Syria: Iran Shows How It Is Done


May 20, 2013: Russia is trying to persuade the Assad government to attend a peace conference but Basher Assad insists that the rebels are not sufficiently united to negotiate anything. Russia is also having trouble getting Iran to show up. That’s because the Iranians, and their Islamic radical leaders, believe they will prevail. The more practical Iranian military leadership has a strategy they believe will work. By using thousands of Hezbollah fighters, hundreds of Iranian security specialists, and billions of dollars in Iranian cash against the disunited rebels it is believed that at least stalemate can be achieved, allowing for a partition of Syria. Best case is the Iranian help can defeat the rebels and restore the Assad dictatorship but this is considered a long shot. Russia wants to avoid that because it would be bloody and the bad press of being associated with the Assads and Iran will not help Russian diplomacy or arms sales in the Arab world.

The Assads need all the victories they can get because in most of the country the army and pro-Assad militias are hard pressed and often besieged by rebel forces. The Assads have abandoned most of the country (especially the east and north). The big effort is now holding the southwest (Damascus) and northwest (the largely Alawite coastal region).

Russia is taking a lot of heat for continuing to deliver weapons that Syria ordered before the rebellion began two years ago.
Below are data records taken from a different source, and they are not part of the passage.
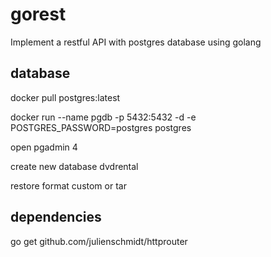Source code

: # gorest
Implement a restful API with postgres database using golang

## database
docker pull postgres:latest

docker run --name pgdb -p 5432:5432 -d -e POSTGRES_PASSWORD=postgres postgres

open pgadmin 4

create new database dvdrental

restore format custom or tar

## dependencies
go get github.com/julienschmidt/httprouter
These include anti-ship missiles (that Israel fears would end up in Lebanon where Hezbollah would use them against Israeli ships or off-shore natural gas wells) and S-300 anti-aircraft missile systems (similar to the U.S. Patriot). The S-300s are also a threat to Israel, which said it will continue its air raids in Syria (to stop new weapons from getting to Lebanon and Hezbollah). If the S-300 did show up in Syria (or Lebanon) Israel would probably attack it right away, before these systems could become operational. Russia began deliveries of their Yakhont anti-ship missiles two years ago, but only a few dozen have arrived so far. Costing several million dollars each, the missiles have a range of 300 kilometers and are very hard to stop. Iran is paying for them, as well as the S-300 systems.

The Israeli air raids are condemned by both the Assads and the rebels, although many rebels realize that Israeli air support would be useful. But decades of anti-Israel propaganda in the Arab world have made it generally politically incorrect to say anything nice about the Israelis.

In eastern Iraq the local branch of al Qaeda and local tribes are splitting the profits from operating captured oil fields and smuggling the oil into Turkey. Al Qaeda supplies the muscle to protect the oil fields and smugglers.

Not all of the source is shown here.